• **TASK**: Omit every picture, then return each line of the data below exactly.

Stored data entries
* * * * * * * * *
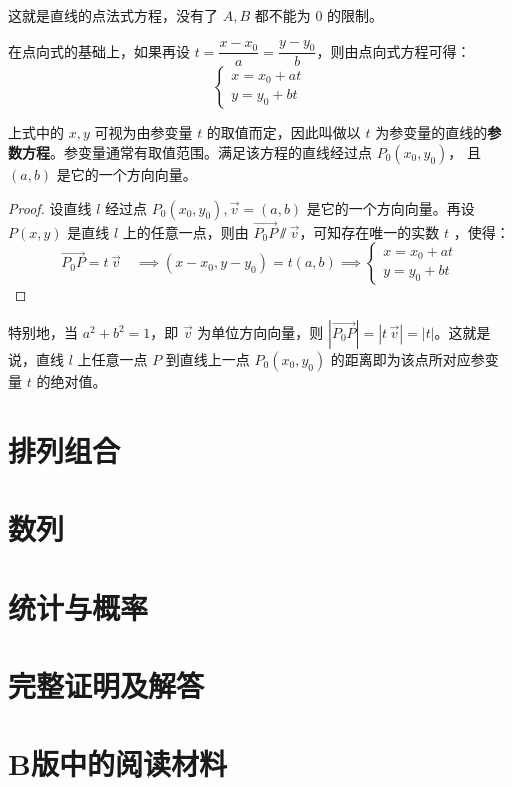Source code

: \documentclass[a4paper,openany]{ctexbook}
\renewcommand{\vec}{\overrightarrow}
\renewcommand{\parallel}{\varparallel} \newcommand{\ii}{\,\mathrm{i}} \newcommand{\allproofs}{}
\begin{document}
这就是直线的点法式方程，没有了 \(A,B\) 都不能为 \(0\) 的限制。

在点向式的基础上，如果再设 \(t = \dfrac{x - x_0}{a} = \dfrac{y - y_0}{b} \)，则由点向式方程可得：
\[\begin{cases}
        x=x_0+at \\
        y=y_0+bt
    \end{cases}\]

上式中的 \(x,y\) 可视为由参变量 \(t\) 的取值而定，因此叫做以 \(t\) 为参变量的直线的\textbf{参数方程}。参变量通常有取值范围。满足该方程的直线经过点 \(P_0(x_0,y_0)\)，
且\((a,b)\) 是它的一个方向向量。

\begin{proof}
    设直线 \(l\) 经过点 \(P_0(x_0,y_0),\vec{v} =(a,b)\) 是它的一个方向向量。再设 \(P(x,y)\) 是直线 \(l\) 上的任意一点，则由 \(\vec{P_0P} \parallel \vec{v}\)，可知存在唯一的实数 \(t\) ，使得：
    \[
        \vec{P_0P} = t\, \vec{v}\quad \implies (x - x_0,y - y_0) = t(a,b) \implies \begin{cases} x = x_0 + at\\y = y_0 + bt \end{cases}
    \]
\end{proof}

特别地，当 \(a^2 + b^2 = 1\)，即 \(\vec{v}\) 为单位方向向量，则 \(|\vec{P_0P}|=|t\, \vec{v}|=|t|\)。这就是说，直线 \(l\) 上任意一点 \(P\) 到直线上一点 \(P_0(x_0,y_0)\) 的距离即为该点所对应参变量 \(t\) 的绝对值。

\chapter{排列组合}

\chapter{数列}

\chapter{统计与概率}

\appendix

\twocolumn
\chapter{完整证明及解答}
\showproofs

\onecolumn
\chapter{B版中的阅读材料}
\end{document}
* * * * * * * * *
• **WRITTEN ANSWER**:
Source code

: \documentclass[a4paper,openany]{ctexbook}
\renewcommand{\vec}{\overrightarrow}
\renewcommand{\parallel}{\varparallel} \newcommand{\ii}{\,\mathrm{i}} \newcommand{\allproofs}{}
\begin{document}
这就是直线的点法式方程，没有了 \(A,B\) 都不能为 \(0\) 的限制。

在点向式的基础上，如果再设 \(t = \dfrac{x - x_0}{a} = \dfrac{y - y_0}{b} \)，则由点向式方程可得：
\[\begin{cases}
        x=x_0+at \\
        y=y_0+bt
    \end{cases}\]

上式中的 \(x,y\) 可视为由参变量 \(t\) 的取值而定，因此叫做以 \(t\) 为参变量的直线的\textbf{参数方程}。参变量通常有取值范围。满足该方程的直线经过点 \(P_0(x_0,y_0)\)，
且\((a,b)\) 是它的一个方向向量。

\begin{proof}
    设直线 \(l\) 经过点 \(P_0(x_0,y_0),\vec{v} =(a,b)\) 是它的一个方向向量。再设 \(P(x,y)\) 是直线 \(l\) 上的任意一点，则由 \(\vec{P_0P} \parallel \vec{v}\)，可知存在唯一的实数 \(t\) ，使得：
    \[
        \vec{P_0P} = t\, \vec{v}\quad \implies (x - x_0,y - y_0) = t(a,b) \implies \begin{cases} x = x_0 + at\\y = y_0 + bt \end{cases}
    \]
\end{proof}

特别地，当 \(a^2 + b^2 = 1\)，即 \(\vec{v}\) 为单位方向向量，则 \(|\vec{P_0P}|=|t\, \vec{v}|=|t|\)。这就是说，直线 \(l\) 上任意一点 \(P\) 到直线上一点 \(P_0(x_0,y_0)\) 的距离即为该点所对应参变量 \(t\) 的绝对值。

\chapter{排列组合}

\chapter{数列}

\chapter{统计与概率}

\appendix

\twocolumn
\chapter{完整证明及解答}
\showproofs

\onecolumn
\chapter{B版中的阅读材料}
\end{document}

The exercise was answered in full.